*RECORDS SUPPLIED*
_ _ _ _

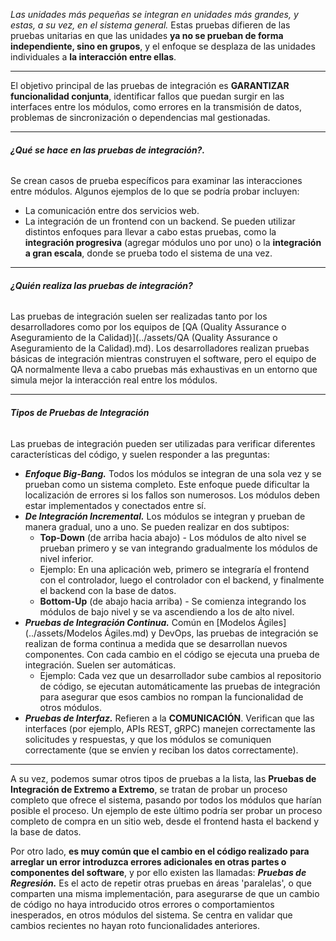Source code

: *Las unidades más pequeñas se integran en unidades más grandes, y estas, a su vez, en el sistema general.* 
Estas pruebas difieren de las pruebas unitarias en que las unidades **ya no se prueban de forma independiente, sino en grupos**, y el enfoque se desplaza de las unidades individuales a **la interacción entre ellas**.
****
El objetivo principal de las pruebas de integración es **GARANTIZAR funcionalidad conjunta**, identificar fallos que puedan surgir en las interfaces entre los módulos, como errores en la transmisión de datos, problemas de sincronización o dependencias mal gestionadas.
****
###### **¿Qué se hace en las pruebas de integración?.** 
Se crean casos de prueba específicos para examinar las interacciones entre módulos. Algunos ejemplos de lo que se podría probar incluyen:
- La comunicación entre dos servicios web.
- La integración de un frontend con un backend.
Se pueden utilizar distintos enfoques para llevar a cabo estas pruebas, como la **integración progresiva** (agregar módulos uno por uno) o la **integración a gran escala**, donde se prueba todo el sistema de una vez.
****
###### **¿Quién realiza las pruebas de integración?**
Las pruebas de integración suelen ser realizadas tanto por los desarrolladores como por los equipos de [QA (Quality Assurance o Aseguramiento de la Calidad)](../assets/QA (Quality Assurance o Aseguramiento de la Calidad).md).
Los desarrolladores realizan pruebas básicas de integración mientras construyen el software, pero el equipo de QA normalmente lleva a cabo pruebas más exhaustivas en un entorno que simula mejor la interacción real entre los módulos.
****
###### **Tipos de Pruebas de Integración**
Las pruebas de integración pueden ser utilizadas para verificar diferentes características del código, y suelen responder a las preguntas:
- ***Enfoque Big-Bang.*** Todos los módulos se integran de una sola vez y se prueban como un sistema completo. Este enfoque puede dificultar la localización de errores si los fallos son numerosos. Los módulos deben estar implementados y conectados entre sí.
- ***De Integración Incremental.*** Los módulos se integran y prueban de manera gradual, uno a uno. Se pueden realizar en dos subtipos: 
	- **Top-Down** (de arriba hacia abajo) - Los módulos de alto nivel se prueban primero y se van integrando gradualmente los módulos de nivel inferior.
	- Ejemplo: En una aplicación web, primero se integraría el frontend con el controlador, luego el controlador con el backend, y finalmente el backend con la base de datos.
	- **Bottom-Up** (de abajo hacia arriba) - Se comienza integrando los módulos de bajo nivel y se va ascendiendo a los de alto nivel.
- ***Pruebas de Integración Continua.*** Común en [Modelos Ágiles](../assets/Modelos Ágiles.md) y DevOps, las pruebas de integración se realizan de forma continua a medida que se desarrollan nuevos componentes. Con cada cambio en el código se ejecuta una prueba de integración. Suelen ser automáticas.
	- Ejemplo: Cada vez que un desarrollador sube cambios al repositorio de código, se ejecutan automáticamente las pruebas de integración para asegurar que esos cambios no rompan la funcionalidad de otros módulos.
- ***Pruebas de Interfaz.*** Refieren a la **COMUNICACIÓN**. Verifican que las interfaces (por ejemplo, APIs REST, gRPC) manejen correctamente las solicitudes y respuestas, y que los módulos se comuniquen correctamente (que se envíen y reciban los datos correctamente). 
****
A su vez, podemos sumar otros tipos de pruebas a la lista, las **Pruebas de Integración de Extremo a Extremo**, se tratan de probar un proceso completo que ofrece el sistema, pasando por todos los módulos que harían posible el proceso. Un ejemplo de este último podría ser probar un proceso completo de compra en un sitio web, desde el frontend hasta el backend y la base de datos.

Por otro lado, **es muy común que el cambio en el código realizado para arreglar un error introduzca errores adicionales en otras partes o componentes del software**, y por ello existen las llamadas:
***Pruebas de Regresión.***  Es el acto de repetir otras pruebas en áreas 'paralelas', o que comparten una misma implementación, para asegurarse de que un cambio de código no haya introducido otros errores o comportamientos inesperados, en otros módulos del sistema.
Se centra en validar que cambios recientes no hayan roto funcionalidades anteriores.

_ _ _ _

*TASK OBJECTIVE*
Every line that holds the word "componentes" should be copied from the listing.

*SOLUTION TO THE EXERCISE*
- ***Pruebas de Integración Continua.*** Común en [Modelos Ágiles](../assets/Modelos Ágiles.md) y DevOps, las pruebas de integración se realizan de forma continua a medida que se desarrollan nuevos componentes. Con cada cambio en el código se ejecuta una prueba de integración. Suelen ser automáticas.
Por otro lado, **es muy común que el cambio en el código realizado para arreglar un error introduzca errores adicionales en otras partes o componentes del software**, y por ello existen las llamadas:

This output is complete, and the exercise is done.